Nuclear physicists, environmental activists, pharmacists and many others like to talk about ‘half-life’. It comes across as a mathematical mystery. Perhaps they are trying to tell you when life is half over, or maybe suggesting that you only live to half your potential? Neither of those in fact! And I cannot help but bore you with a non-math discourse—-
Mathematical description of population rise and fall started back in the 1700’s when people began to worry about the truth of the proposition that the entire world population could have come from Adam and Eve, or from Noah and his family. The ideas are very simple at the core.
You know from looking at a herd of animals or a clutch of rabbits that they multiply faster and faster as time goes along. More and more arrive until everything is converted to rabbits (or to humans). So there was once an outlook called the Malthusian Gloom (1798) which said that humans would out-populate the world because their numbers will grow without limit. We understand also that if there are no rabbits at the start, there won’t be any at the end. And it turns out that the population is forever proportional to the initial population – two gets to four; four gets to eight and so on.

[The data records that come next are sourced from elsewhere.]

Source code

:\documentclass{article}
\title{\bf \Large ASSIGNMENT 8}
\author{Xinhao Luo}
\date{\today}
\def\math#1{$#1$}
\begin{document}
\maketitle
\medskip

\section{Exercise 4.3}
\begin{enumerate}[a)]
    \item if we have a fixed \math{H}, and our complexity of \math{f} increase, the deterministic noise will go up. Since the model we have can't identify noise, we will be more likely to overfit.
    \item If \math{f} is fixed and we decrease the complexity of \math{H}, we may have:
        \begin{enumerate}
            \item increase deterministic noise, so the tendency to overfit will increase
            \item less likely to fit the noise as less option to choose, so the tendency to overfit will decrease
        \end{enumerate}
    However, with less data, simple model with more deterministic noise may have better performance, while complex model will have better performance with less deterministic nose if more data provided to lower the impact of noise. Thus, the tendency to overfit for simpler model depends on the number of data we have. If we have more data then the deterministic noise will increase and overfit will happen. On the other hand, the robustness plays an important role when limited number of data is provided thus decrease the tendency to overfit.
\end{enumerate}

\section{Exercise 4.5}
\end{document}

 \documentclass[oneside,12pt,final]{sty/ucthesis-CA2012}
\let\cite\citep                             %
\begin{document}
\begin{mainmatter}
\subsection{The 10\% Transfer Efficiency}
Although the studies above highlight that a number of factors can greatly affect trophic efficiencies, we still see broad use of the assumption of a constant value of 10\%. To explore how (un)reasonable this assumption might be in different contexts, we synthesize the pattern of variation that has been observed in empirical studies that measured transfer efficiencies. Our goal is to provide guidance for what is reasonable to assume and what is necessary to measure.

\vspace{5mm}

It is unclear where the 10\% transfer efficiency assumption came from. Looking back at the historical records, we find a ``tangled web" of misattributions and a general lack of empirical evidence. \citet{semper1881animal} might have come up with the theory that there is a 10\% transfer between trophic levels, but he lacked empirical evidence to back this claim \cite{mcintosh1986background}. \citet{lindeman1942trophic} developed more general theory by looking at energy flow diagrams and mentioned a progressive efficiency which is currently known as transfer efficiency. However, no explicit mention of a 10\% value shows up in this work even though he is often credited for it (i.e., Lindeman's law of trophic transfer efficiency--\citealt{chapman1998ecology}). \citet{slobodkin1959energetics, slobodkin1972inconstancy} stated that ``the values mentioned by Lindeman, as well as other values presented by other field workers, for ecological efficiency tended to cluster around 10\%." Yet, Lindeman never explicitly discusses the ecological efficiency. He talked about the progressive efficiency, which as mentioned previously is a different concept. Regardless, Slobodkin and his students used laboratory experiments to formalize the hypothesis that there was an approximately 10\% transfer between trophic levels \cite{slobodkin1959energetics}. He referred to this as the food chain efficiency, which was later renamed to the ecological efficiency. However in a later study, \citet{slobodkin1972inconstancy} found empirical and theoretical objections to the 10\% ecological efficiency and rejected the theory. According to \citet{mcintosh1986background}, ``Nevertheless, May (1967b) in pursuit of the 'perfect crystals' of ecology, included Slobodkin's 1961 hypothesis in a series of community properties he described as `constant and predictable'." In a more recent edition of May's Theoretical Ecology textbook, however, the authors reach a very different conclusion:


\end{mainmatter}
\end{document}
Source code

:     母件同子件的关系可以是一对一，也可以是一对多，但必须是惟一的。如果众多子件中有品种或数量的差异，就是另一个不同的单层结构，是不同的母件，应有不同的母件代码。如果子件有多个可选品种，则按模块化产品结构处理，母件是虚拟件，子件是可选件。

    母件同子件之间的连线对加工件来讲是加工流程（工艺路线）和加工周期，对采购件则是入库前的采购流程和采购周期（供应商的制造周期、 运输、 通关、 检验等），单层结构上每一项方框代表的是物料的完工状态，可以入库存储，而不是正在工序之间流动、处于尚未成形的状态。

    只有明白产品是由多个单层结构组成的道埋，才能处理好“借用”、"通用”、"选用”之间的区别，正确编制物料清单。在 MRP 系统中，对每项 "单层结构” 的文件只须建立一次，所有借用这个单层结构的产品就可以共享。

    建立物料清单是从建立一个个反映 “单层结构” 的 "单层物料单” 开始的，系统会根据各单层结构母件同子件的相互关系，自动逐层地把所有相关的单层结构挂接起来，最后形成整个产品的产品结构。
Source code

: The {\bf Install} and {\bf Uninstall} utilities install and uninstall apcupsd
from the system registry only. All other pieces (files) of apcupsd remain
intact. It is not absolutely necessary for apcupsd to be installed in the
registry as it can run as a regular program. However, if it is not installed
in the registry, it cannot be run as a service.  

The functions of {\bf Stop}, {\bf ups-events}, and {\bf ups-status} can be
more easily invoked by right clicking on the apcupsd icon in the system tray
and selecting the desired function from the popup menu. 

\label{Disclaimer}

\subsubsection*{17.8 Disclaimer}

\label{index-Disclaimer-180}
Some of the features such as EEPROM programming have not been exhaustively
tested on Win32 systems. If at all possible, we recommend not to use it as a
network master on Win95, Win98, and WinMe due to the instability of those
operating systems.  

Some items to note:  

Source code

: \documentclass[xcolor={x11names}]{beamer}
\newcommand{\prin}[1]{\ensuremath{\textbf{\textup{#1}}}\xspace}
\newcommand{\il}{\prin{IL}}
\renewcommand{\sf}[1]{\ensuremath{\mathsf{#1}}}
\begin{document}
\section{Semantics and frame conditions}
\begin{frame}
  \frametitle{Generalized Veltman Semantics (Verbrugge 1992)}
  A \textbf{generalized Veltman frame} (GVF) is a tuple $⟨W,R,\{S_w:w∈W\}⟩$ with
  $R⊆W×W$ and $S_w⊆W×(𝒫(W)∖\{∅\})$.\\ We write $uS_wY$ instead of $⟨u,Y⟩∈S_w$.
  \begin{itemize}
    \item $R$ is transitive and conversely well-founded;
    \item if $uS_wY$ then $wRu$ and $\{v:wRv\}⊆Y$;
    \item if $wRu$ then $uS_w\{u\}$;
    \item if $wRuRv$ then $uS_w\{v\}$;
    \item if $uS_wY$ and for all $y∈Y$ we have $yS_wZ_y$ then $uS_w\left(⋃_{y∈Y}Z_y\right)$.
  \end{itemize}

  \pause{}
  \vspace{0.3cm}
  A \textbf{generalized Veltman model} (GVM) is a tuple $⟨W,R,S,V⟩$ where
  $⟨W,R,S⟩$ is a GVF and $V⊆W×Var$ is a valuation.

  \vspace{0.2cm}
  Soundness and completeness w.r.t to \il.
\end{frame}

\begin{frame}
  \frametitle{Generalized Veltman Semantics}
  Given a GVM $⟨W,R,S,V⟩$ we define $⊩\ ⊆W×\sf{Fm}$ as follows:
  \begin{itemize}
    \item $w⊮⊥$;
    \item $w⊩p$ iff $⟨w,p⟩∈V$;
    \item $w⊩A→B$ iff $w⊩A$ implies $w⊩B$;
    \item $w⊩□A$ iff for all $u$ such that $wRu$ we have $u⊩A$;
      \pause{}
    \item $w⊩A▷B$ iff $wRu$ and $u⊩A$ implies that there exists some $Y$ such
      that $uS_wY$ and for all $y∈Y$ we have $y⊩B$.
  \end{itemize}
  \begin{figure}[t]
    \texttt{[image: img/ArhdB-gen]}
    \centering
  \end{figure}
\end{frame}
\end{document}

The rate of multiplication is always proportional to time, while the population itself escalates (exponentially) with time. Mathematically, the important parameter is the time rate of multiplication – the average time a unit takes to replicate itself. We call this the time constant (T). The rate of multiplication is equal to the initial population multiplied by time (t), divided by the time constant T. For rabbits, T is short, they multiply rapidly (seven times a year) and their population explodes. For humans T is longer, we can’t multiply as fast as rabbits and the population grows more slowly. For elephants, everything is slower again. The basic scientific feature is the time constant T for rate of population change. Since, however, we generally understand total populations better, convention is to convert T to a related number called the half life. This measures the time taken for a twofold change in the total population. We could use anything, but that is the convention.
Happily, the Malthusian Gloom wasn’t quite right. A while later, Verhulst(1838) realized after listening to some advice from his father-in-law that the multiplication rate must slow down as resources are used up – so the world would trend to a nice stable population equally balanced to the resources available. The rapidly increasing population would stabilize at some upper limit. If we are dealing with a mutant population in our bodies, for example, the risk they present in ‘logistic growth’ is defined by three factors. The first is the existing level of presence. The second is the time constant or half life for multiplication and growth. The third is the limit set by resources available. So if we are to talk sensibly about controlling a potential mutant, we cannot focus on just one or two parameters or otherwise there is perennial risk of its escape from our control. We cannot ever be sure that the initial population is zero – whatever treatment we have engaged. So we need to eliminate the resource it requires for growth (if possible) and drive its rate of multiplication down to a level that can never present threat (if possible). Since nothing is fully stable over living times, a zero multiplication rate at one time might not be sufficient downstream. So we actually have to look toward conditions that can impose an intrinsically negative multiplication rate. In crude terms, that is what the natural safeguard mechanism of the body set out to achieve. By extrapolation, one of the major adverse effects of aging is weakening of the safeguards – it is not necessarily some sudden capitulation into dysfunctional biological error. So there are many age-onset diseases which originate from cell cycle errors that have gone on virtually all our lives.
Moving along to descriptions of the decay of a population, we find exactly the same math operating in reverse. Similarly, there is a decay time constant or half life and a lower stable population. Even if the end result would be a zero final population or concentration, you would never reach it exactly. Let’s make the analogy to your memories of the stress associated with making an annual tax return. They are not pleasant memories, so you expel them quickly…but they are less intrusive as the anguish subsides and you just let them drift away. But they are never gone truly. Ed B. wrote; “Daniel is absolutely correct but I would add one caveat. In theory one NEVER eliminates all of the substance… Theoretically it never reaches 0 although this has very little real significance in the real world.” Mmmmm – Maybe true, but is that always so? It depends on the details, of course. The tax agent lurks and watches, pounces and takes advantage you don’t really want to cede! The lasting memories are dangerous if you have been hiding something. They can rebound even if they are very small indeed. All they need is opportunity!
If, then, we look at a malignant population rather than a drug concentration; it is important to understand that the remnant population does not go exactly to zero. It is always there with a non-vanishing population.
Therefore it always has potential to multiply, grow and emerge again as a dominant factor in your conscious reality. Models in mathematical and computational biology do not predict freedom from disease just because a mutant population is balanced between birth and death, or is driven into decline – any more than your physician would. The same things matter: does a population of cells exist, are they capable of replication, what resource are they able to access and can they achieve a positive effective multiplication rate? This is not a one-time question, unfortunately.
Fluctuations in the balance must be contained. Whatever treatments we engage the results are not secure, so it seems to me, unless the safeguard mechanisms are able to preclude multiplication securely and reliably. Small beginners, like the buds in the cherry tree, will otherwise turn into lush fruit with the fullness of time.